What to do: How do the lines below between the ones holding "identifying the actor" and "auditing. A deployment", inclusive, read? Give them again exactly, with no other lines.

Items from a dataset:
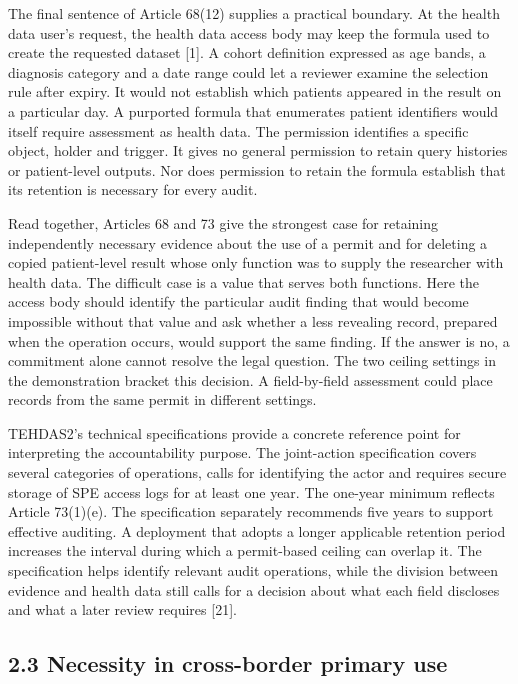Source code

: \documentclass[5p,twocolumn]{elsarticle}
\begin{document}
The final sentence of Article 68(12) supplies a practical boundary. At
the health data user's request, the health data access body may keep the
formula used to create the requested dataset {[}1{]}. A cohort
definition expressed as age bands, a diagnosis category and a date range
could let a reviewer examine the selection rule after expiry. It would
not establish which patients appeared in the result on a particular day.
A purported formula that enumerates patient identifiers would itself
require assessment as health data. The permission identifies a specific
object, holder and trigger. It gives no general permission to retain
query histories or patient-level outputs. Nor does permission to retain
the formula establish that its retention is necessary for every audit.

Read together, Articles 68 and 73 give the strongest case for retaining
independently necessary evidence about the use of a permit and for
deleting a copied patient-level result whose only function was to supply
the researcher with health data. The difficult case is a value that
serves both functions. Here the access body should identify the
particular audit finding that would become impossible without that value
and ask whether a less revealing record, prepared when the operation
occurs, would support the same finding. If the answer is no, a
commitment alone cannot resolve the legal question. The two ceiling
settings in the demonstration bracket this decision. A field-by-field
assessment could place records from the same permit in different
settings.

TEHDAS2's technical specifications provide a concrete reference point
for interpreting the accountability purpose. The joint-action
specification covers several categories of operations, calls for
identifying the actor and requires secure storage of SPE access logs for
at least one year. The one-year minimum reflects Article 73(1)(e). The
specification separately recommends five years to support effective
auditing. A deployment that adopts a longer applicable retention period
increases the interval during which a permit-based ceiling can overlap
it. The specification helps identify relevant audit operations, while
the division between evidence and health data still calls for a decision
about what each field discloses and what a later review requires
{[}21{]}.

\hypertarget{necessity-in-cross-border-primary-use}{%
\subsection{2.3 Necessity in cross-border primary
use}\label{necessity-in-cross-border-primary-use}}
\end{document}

* * *

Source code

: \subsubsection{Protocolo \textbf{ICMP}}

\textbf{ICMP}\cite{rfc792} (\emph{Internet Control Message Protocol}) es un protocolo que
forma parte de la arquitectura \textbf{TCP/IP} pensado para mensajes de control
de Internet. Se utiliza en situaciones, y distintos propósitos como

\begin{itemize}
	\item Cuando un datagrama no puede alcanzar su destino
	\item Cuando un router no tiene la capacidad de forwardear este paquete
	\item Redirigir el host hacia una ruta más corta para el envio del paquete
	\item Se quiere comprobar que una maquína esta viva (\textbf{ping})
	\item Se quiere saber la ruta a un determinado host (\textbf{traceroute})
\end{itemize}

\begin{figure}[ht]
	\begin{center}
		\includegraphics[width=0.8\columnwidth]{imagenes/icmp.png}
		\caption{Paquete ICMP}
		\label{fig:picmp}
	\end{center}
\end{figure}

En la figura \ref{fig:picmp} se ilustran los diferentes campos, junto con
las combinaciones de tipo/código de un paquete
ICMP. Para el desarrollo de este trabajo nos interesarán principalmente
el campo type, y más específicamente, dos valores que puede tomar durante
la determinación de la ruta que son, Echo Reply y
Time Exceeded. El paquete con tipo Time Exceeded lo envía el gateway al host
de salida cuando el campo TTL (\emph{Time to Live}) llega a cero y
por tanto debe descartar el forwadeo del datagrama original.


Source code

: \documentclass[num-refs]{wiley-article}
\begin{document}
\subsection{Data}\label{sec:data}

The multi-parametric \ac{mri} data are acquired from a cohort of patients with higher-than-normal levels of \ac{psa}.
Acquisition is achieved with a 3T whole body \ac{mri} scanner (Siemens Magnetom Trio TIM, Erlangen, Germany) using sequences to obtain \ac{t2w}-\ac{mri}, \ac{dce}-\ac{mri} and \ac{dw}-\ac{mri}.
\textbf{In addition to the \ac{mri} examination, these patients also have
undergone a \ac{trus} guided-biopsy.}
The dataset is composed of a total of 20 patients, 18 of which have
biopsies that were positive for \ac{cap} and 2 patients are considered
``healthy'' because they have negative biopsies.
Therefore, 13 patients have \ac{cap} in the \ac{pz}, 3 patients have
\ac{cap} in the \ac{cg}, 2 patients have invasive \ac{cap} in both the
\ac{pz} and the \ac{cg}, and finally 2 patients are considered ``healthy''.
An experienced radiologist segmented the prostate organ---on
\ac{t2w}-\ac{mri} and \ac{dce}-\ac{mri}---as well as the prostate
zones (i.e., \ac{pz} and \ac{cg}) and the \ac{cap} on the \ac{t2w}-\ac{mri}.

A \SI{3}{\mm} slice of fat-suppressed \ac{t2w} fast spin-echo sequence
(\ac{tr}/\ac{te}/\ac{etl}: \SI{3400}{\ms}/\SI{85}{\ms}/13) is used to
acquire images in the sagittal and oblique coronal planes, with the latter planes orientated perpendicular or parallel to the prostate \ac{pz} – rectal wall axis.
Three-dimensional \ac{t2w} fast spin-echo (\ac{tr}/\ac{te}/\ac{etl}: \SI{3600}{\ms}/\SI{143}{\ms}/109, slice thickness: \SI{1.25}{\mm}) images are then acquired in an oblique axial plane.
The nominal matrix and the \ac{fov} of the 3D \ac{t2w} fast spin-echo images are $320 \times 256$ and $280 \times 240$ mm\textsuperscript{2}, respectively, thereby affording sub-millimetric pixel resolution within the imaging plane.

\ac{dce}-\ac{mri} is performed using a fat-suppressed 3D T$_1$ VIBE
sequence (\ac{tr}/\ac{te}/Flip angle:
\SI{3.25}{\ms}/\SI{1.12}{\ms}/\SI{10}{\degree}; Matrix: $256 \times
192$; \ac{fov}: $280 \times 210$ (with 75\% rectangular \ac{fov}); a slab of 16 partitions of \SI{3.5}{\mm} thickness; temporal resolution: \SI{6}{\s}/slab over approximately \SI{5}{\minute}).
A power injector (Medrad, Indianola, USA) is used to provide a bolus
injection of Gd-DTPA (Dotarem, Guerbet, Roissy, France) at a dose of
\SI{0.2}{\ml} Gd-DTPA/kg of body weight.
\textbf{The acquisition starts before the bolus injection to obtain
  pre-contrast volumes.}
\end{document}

==

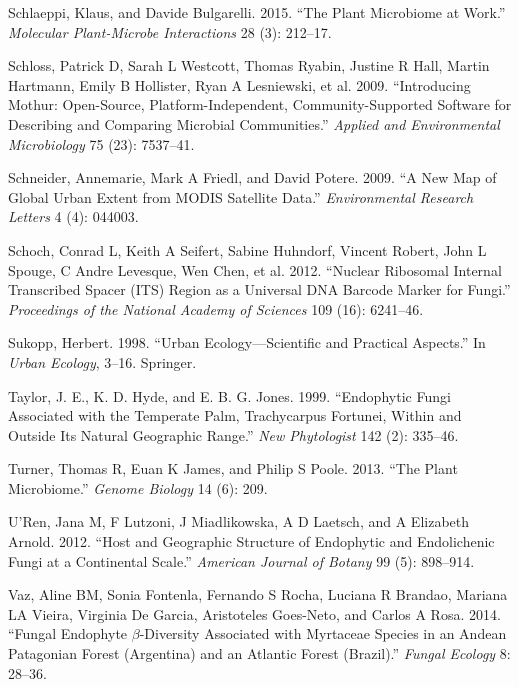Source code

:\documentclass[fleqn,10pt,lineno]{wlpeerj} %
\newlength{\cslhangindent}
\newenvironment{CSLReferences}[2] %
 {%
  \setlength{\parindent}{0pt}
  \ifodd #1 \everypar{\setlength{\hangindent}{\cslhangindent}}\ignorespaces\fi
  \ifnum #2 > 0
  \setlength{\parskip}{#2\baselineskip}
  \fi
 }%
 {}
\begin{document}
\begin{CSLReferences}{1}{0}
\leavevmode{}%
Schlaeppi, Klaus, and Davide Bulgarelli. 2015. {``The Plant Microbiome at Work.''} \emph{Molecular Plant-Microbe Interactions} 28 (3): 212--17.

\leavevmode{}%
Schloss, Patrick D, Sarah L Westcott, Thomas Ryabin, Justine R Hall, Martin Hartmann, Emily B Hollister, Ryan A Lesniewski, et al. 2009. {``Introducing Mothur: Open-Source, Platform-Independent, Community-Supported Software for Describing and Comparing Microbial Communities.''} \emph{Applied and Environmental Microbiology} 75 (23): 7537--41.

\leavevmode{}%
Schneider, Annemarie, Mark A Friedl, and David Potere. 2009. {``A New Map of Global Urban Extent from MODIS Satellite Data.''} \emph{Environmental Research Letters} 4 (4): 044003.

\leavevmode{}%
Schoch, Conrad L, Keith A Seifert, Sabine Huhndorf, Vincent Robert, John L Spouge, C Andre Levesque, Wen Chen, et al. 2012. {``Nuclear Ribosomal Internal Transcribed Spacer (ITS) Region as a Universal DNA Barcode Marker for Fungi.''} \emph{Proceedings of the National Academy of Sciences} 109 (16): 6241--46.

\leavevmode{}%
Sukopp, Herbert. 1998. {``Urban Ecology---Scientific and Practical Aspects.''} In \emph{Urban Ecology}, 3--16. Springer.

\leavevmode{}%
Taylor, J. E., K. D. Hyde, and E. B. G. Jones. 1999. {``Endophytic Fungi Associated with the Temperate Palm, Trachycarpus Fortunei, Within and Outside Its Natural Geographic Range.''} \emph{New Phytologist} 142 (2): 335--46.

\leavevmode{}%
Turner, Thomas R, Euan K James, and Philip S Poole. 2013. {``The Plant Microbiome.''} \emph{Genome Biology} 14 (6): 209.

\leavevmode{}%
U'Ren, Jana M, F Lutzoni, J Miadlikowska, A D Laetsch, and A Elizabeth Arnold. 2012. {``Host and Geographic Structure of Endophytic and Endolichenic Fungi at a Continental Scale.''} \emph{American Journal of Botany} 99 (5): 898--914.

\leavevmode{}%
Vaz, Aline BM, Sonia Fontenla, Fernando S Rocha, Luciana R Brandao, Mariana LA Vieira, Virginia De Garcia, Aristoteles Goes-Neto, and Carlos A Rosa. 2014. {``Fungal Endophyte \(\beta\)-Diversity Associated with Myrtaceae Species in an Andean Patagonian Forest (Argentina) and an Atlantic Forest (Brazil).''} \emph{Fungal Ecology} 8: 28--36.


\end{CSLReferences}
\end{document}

Result of the task:
identifying the actor and requires secure storage of SPE access logs for
at least one year. The one-year minimum reflects Article 73(1)(e). The
specification separately recommends five years to support effective
auditing. A deployment that adopts a longer applicable retention period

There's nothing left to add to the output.